Analysis It's tough being a victim of your own business strategy, especially if you're Amazon founder and CEO Jeff Bezos.
After spending twenty years applying a combination of price cuts, smart logistics, and ruthless efficiency to the publishing and music industries, Bezos' Amazon has grown into a vast company.
But now the company's Amazon Web Services (AWS) cloud division is coming under attack from competitors who are using Bezos' own cost-cutting tactics against it, and it's starting to show in Amazon's financial results.
"Together we are resetting the price curve in the cloud to where it should be," explained Google's cloud king Urs Hölzle on March 25. "This is a philosophy. The price curve of virtual hardware should follow the price curve of real hardware."

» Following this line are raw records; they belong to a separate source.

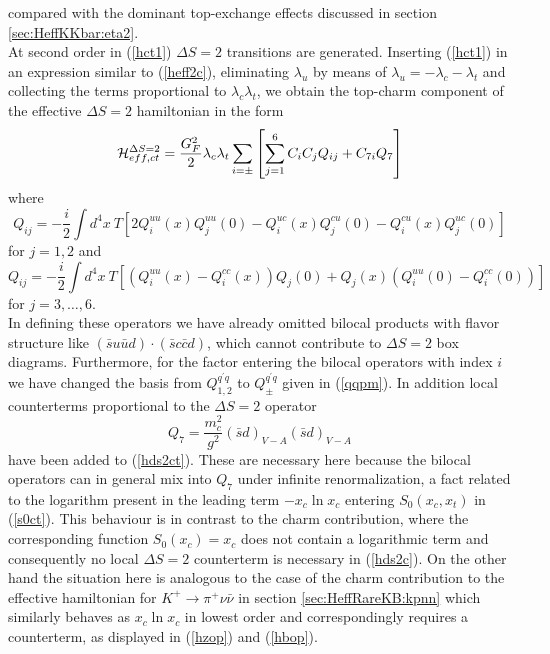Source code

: compared with the dominant top-exchange effects discussed in section
\ref{sec:HeffKKbar:eta2}.
\\
At second order in (\ref{hct1}) $\Delta S=2$ transitions are generated.
Inserting (\ref{hct1}) in an expression similar to (\ref{heff2c}),
eliminating $\lambda_u$ by means of $\lambda_u=-\lambda_c-\lambda_t$
and collecting the terms proportional to $\lambda_c\lambda_t$, we
obtain the top-charm component of the effective $\Delta S=2$
hamiltonian in the form
\begin{equation}\label{hds2ct}
{\cal H}^{\Delta S=2}_{eff,ct}=\frac{G^2_F}{2}\lambda_c\lambda_t
 \sum_{i=\pm}\left[\sum_{j=1}^6 C_i C_j Q_{ij}
 +C_{7i} Q_7\right]
\end{equation}
where   
\begin{equation}\label{qij12}
Q_{ij}=-\frac{i}{2}\int d^4x\ T\left[
2Q^{uu}_i(x)Q^{uu}_j(0)-Q^{uc}_i(x)Q^{cu}_j(0)-
Q^{cu}_i(x)Q^{uc}_j(0) \right]
\end{equation}
for $j=1, 2$ and
\begin{equation}\label{qij36}
Q_{ij}=-\frac{i}{2}\int d^4x\ T\left[
\left(Q^{uu}_i(x)-Q^{cc}_i(x)\right)Q_j(0)+
Q_j(x)\left(Q^{uu}_i(0)-Q^{cc}_i(0)\right)\right]
\end{equation}
for $j=3, \ldots,6$.
\\
In defining these operators we have already omitted bilocal products
with flavor structure like $(\bar su\bar ud)\cdot(\bar sc\bar cd)$,
which cannot contribute to $\Delta S=2$ box diagrams. Furthermore,
for the factor entering the bilocal operators with index
$i$ we have changed the basis from $Q^{q^\prime q}_{1,2}$ to
$Q^{q^\prime q}_\pm$ given in (\ref{qqpm}).
In addition local counterterms proportional to the $\Delta S=2$
operator
\begin{equation}\label{q7def}
Q_7=\frac{m^2_c}{g^2}(\bar sd)_{V-A}(\bar sd)_{V-A}
\end{equation}
have been added to (\ref{hds2ct}). These are necessary here because
the bilocal operators can in general mix into $Q_7$ under infinite
renormalization, a fact related to the logarithm present in the
leading term $-x_c\ln x_c$ entering $S_0(x_c, x_t)$ in (\ref{s0ct}).
This behaviour is in contrast to the charm contribution, where the
corresponding function $S_0(x_c)=x_c$ does not contain a logarithmic term
and consequently no local $\Delta S=2$ counterterm is necessary in
(\ref{hds2c}). On the other hand the situation here is analogous to the
case of the charm contribution to the effective hamiltonian for
$K^+\to\pi^+\nu\bar\nu$ in section \ref{sec:HeffRareKB:kpnn} which
similarly behaves as $x_c\ln x_c$ in lowest order and correspondingly
requires a counterterm, as displayed in (\ref{hzop}) and (\ref{hbop}).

That day, Google cut cloud prices by up to 53 per cent across parts of its Google Compute Engine infrastructure, undercutting Amazon.
Google's move was "the price cut that made a difference," Ben Uretsky, chief executive for cloud startup Digital Ocean, told The Register recently. "We all use the same type of data center, same type of hardware more or less, there's definitely margin on the cogs of operating those goods."
After spending years carefully cultivating a (somewhat false) public perception of its cloud as the lowest of low-cost clouds, Amazon had no choice. It had to respond. Days later, it halved some of its own prices to keep up with Google. Then Microsoft did the same. This all happened in less than a month, and it's representative of the brutal pace of the cloud industry.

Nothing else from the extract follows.